[What you will do]
Using the listing below, report each line holding the string "Dense".

[Task input]
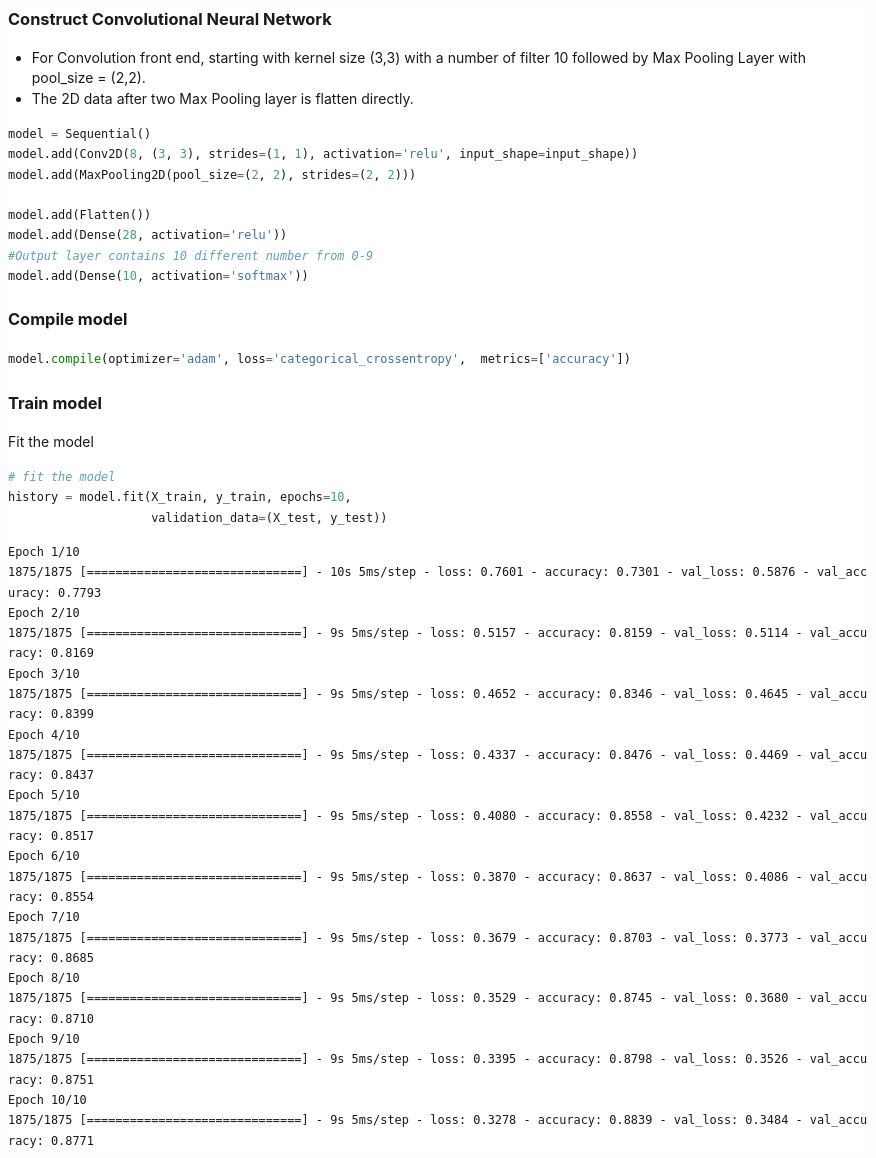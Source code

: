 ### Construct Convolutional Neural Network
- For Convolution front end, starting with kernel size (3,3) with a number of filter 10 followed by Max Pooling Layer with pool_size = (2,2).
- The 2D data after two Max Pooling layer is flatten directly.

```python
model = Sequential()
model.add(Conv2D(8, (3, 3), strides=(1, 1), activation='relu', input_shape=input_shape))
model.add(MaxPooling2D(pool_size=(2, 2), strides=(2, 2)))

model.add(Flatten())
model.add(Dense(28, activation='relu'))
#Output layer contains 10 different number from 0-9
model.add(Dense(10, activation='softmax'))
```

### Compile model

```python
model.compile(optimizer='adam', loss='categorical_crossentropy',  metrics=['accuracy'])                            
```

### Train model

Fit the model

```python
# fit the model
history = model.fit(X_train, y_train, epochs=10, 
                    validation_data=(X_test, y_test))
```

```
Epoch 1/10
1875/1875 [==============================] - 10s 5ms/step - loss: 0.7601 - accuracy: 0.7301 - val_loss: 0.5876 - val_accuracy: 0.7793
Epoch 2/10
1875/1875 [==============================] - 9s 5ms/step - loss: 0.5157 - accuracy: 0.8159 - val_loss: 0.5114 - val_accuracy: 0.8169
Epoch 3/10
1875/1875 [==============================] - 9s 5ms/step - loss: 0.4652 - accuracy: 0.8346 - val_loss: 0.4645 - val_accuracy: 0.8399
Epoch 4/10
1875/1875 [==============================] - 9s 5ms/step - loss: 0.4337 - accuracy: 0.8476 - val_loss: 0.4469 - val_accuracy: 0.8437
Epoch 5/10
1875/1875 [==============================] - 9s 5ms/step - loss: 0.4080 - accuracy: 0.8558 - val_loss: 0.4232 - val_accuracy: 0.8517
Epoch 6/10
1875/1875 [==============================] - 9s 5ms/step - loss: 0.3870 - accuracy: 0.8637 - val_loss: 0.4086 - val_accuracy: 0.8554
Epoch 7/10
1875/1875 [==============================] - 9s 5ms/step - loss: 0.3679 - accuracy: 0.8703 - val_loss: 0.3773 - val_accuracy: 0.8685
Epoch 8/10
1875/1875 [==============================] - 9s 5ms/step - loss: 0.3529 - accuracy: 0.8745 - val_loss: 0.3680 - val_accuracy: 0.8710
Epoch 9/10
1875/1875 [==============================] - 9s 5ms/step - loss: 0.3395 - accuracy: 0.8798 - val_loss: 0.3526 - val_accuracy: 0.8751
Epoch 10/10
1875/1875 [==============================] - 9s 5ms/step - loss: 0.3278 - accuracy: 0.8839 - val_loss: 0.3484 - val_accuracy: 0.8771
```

[Answer to this exercise]
model.add(Dense(28, activation='relu'))
model.add(Dense(10, activation='softmax'))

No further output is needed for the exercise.